§ Directions for this task
Could you print all the entries exactly?
---------------
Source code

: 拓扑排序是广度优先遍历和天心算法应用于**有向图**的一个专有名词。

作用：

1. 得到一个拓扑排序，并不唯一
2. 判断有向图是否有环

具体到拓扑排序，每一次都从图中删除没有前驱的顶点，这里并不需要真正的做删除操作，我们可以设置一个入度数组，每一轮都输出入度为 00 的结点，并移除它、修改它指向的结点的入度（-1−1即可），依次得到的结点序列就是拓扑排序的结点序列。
---------------
§ Result below
Source code

: 拓扑排序是广度优先遍历和天心算法应用于**有向图**的一个专有名词。

作用：

1. 得到一个拓扑排序，并不唯一
2. 判断有向图是否有环

具体到拓扑排序，每一次都从图中删除没有前驱的顶点，这里并不需要真正的做删除操作，我们可以设置一个入度数组，每一轮都输出入度为 00 的结点，并移除它、修改它指向的结点的入度（-1−1即可），依次得到的结点序列就是拓扑排序的结点序列。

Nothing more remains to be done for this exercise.